We all want our gifts to stand out and be noticed over the holidays, so we often use special and expensive wrapping paper and ribbon. But every year we generate almost 5 million tons waste comprised of wrapping paper and shopping bags!
This activity can be used to create beautiful and useful homemade gift wrapping while showing your child how to help the planet by using recycled paper. Here's how to get started:
What You Need:
- Tissue paper (used)
- Edible food coloring
- Bowls
- Clothesline and clothes pins to dry the paper
- Newspapers to lay under the paper to catch any drips while drying
What You Do:
- Save tissue paper from gift bags, gifts or packing. Crinkle paper to achieve strong lines, but take care when opening or twisting the paper so that it doesn't tear.

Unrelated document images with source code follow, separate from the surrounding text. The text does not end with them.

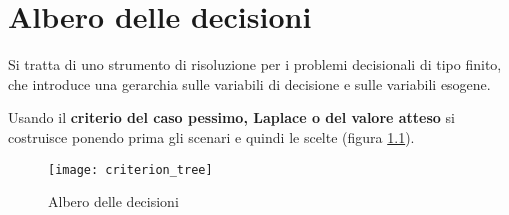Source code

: \documentclass[\main/main.tex]{subfiles}
\begin{document}
\chapter{Albero delle decisioni}
Si tratta di uno strumento di risoluzione per i problemi decisionali di tipo finito, che introduce una gerarchia sulle variabili di decisione e sulle variabili esogene.

Usando il \textbf{criterio del caso pessimo, Laplace o del valore atteso} si costruisce ponendo prima gli scenari e quindi le scelte (figura \ref{criterion_tree}).

\begin{figure}
  \texttt{[image: criterion\_tree]}
  \caption{Albero delle decisioni}
  \label{criterion_tree}
\end{figure}
\end{document}

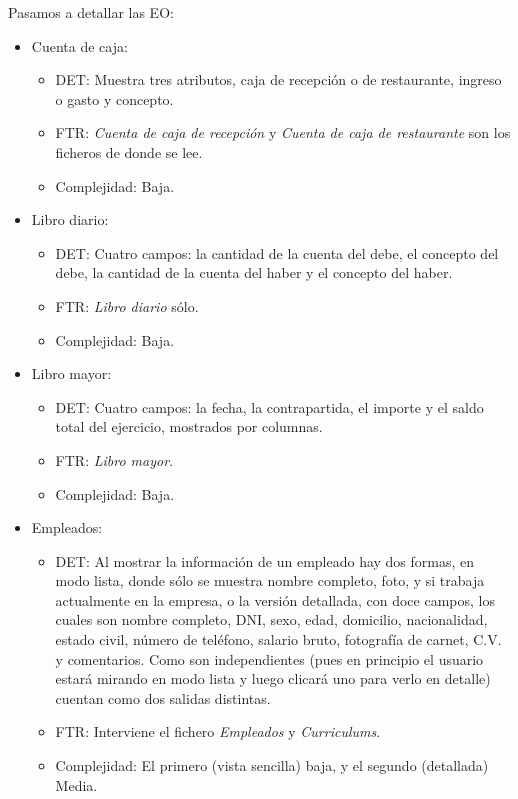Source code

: \documentclass[spanish,a4paper,12pt]{report}	%
\begin{document}
	Pasamos a detallar las EO:
	\begin{itemize}
		\item{Cuenta de caja:} 
		\begin{itemize}
 			\item{DET:} Muestra tres atributos, caja de recepción o de restaurante, ingreso o gasto y concepto.
			\item{FTR:} \textit{Cuenta de caja de recepción} y \textit{Cuenta de caja de restaurante} son los ficheros de donde se lee.
			\item{Complejidad:} Baja.
		\end{itemize}
		\item{Libro diario:} 
		\begin{itemize}
 			\item{DET:} Cuatro campos: la cantidad de la cuenta del debe, el concepto del debe, la cantidad de la cuenta del haber y el concepto del haber.
			\item{FTR:} \textit{Libro diario} sólo.
			\item{Complejidad:} Baja.
		\end{itemize}
		\item{Libro mayor:} 
		\begin{itemize}
 			\item{DET:} Cuatro campos: la fecha, la contrapartida, el importe y el saldo total del ejercicio, mostrados por columnas.
			\item{FTR:} \textit{Libro mayor}.
			\item{Complejidad:} Baja.
		\end{itemize}
		\item{Empleados:} 
		\begin{itemize}
 			\item{DET:} Al mostrar la información de un empleado hay dos formas, en modo lista, donde sólo se muestra nombre completo, foto, y si trabaja actualmente en la empresa, o la versión detallada, con doce campos, los cuales son nombre completo, DNI, sexo, edad, domicilio, nacionalidad, estado civil, número de teléfono, salario bruto, fotografía de carnet, C.V. y comentarios. Como son independientes (pues en principio el usuario estará mirando en modo lista y luego clicará uno para verlo en detalle) cuentan como dos salidas distintas.
			\item{FTR:} Interviene el fichero \textit{Empleados} y \textit{Curriculums}.
			\item{Complejidad:} El primero (vista sencilla) baja, y el segundo (detallada) Media.

\end{itemize}
\end{itemize}
\end{document}

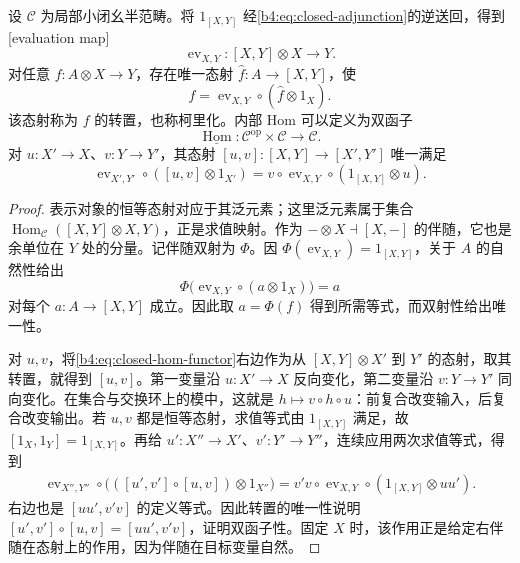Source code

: \begin{proposition}\label{b4:prop:closed-evaluation-transpose}
	设 \(\mathcal C\) 为局部小闭幺半范畴。将 \(1_{[X,Y]}\) 经\eqref{b4:eq:closed-adjunction}的逆送回，得到[evaluation map]
	\[
		\operatorname{ev}_{X,Y}:[X,Y]\otimes X\longrightarrow Y.
	\]
	对任意 \(f:A\otimes X\to Y\)，存在唯一态射 \(\widehat f:A\to[X,Y]\)，使
	\begin{equation}\label{b4:eq:closed-transpose}
		f=\operatorname{ev}_{X,Y}\circ(\widehat f\otimes1_X).
	\end{equation}
	该态射称为 \(f\) 的转置，也称柯里化。内部 Hom 可以定义为双函子
	\[
		\underline{\operatorname{Hom}}:\mathcal C^{\mathrm{op}}\times\mathcal C\longrightarrow\mathcal C.
	\]
	对 \(u:X'\to X\)、\(v:Y\to Y'\)，其态射 \([u,v]:[X,Y]\to[X',Y']\) 唯一满足
	\begin{equation}\label{b4:eq:closed-hom-functor}
		\operatorname{ev}_{X',Y'}\circ([u,v]\otimes1_{X'}) =v\circ\operatorname{ev}_{X,Y}\circ(1_{[X,Y]}\otimes u).
	\end{equation}
\end{proposition}
\begin{proof}
	表示对象的恒等态射对应于其泛元素；这里泛元素属于集合 \(\operatorname{Hom}_{\mathcal C}([X,Y]\otimes X,Y)\)，正是求值映射。作为 \(-\otimes X\dashv[X,-]\) 的伴随，它也是余单位在 \(Y\) 处的分量。记伴随双射为 \(\Phi\)。因 \(\Phi(\operatorname{ev}_{X,Y})=1_{[X,Y]}\)，关于 \(A\) 的自然性给出
	\[
		\Phi\bigl(\operatorname{ev}_{X,Y}\circ(a\otimes1_X)\bigr)=a
	\]
	对每个 \(a:A\to[X,Y]\) 成立。因此取 \(a=\Phi(f)\) 得到所需等式，而双射性给出唯一性。

	对 \(u,v\)，将\eqref{b4:eq:closed-hom-functor}右边作为从 \([X,Y]\otimes X'\) 到 \(Y'\) 的态射，取其转置，就得到 \([u,v]\)。第一变量沿 \(u:X'\to X\) 反向变化，第二变量沿 \(v:Y\to Y'\) 同向变化。在集合与交换环上的模中，这就是 \(h\mapsto v\circ h\circ u\)：前复合改变输入，后复合改变输出。若 \(u,v\) 都是恒等态射，求值等式由 \(1_{[X,Y]}\) 满足，故 \([1_X,1_Y]=1_{[X,Y]}\)。再给 \(u':X''\to X'\)、\(v':Y'\to Y''\)，连续应用两次求值等式，得到
	\[
		\begin{aligned}
			\operatorname{ev}_{X'',Y''}\circ\bigl(([u',v']\circ[u,v])\otimes1_{X''}\bigr) =v'v\circ\operatorname{ev}_{X,Y}\circ(1_{[X,Y]}\otimes uu').
		\end{aligned}
	\]
	右边也是 \([uu',v'v]\) 的定义等式。因此转置的唯一性说明 \([u',v']\circ[u,v]=[uu',v'v]\)，证明双函子性。固定 \(X\) 时，该作用正是给定右伴随在态射上的作用，因为伴随在目标变量自然。
\end{proof}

- Take food coloring and dilute it with water. The less water the stronger the color will be. Use a different bowl for each color you would like to use.
- Twist the paper and dip the twists or wrinkles into the colors. Let the paper sit in the bowl and observe how the color seems to creep up the paper. This is an example of diffusion or osmosis. The folded or twisted areas will resist the color, creases and the top of the folds will take color more easily.
- Hang your designs over newspapers and allow to dry.
- Once dry, fold your paper carefully and use as needed.
You can also stamp brown paper bags or tissue paper to create unusual wrapping materials. While you are at it you might talk about handmade gifts that your family can create for giving.
Did You Know?
- Not every country uses wrapping paper. In Japan beautiful, reusable pieces of fabric called furoshiki are used to present gifts.
- The use of wrapping paper began to flourish in Victorian period, and only the wealthy could afford the elaborately printed and decorated wrappings and ribbons.
- Hallmark stumbled upon the modern wrapping paper market in 1917, when the usual red, white and green tissue paper sold out of one store a few days before Christmas. The store owner decided to put out sheets of decorative envelope liners, which began flying off the shelves and were the precursor to today's patterned wrapping paper.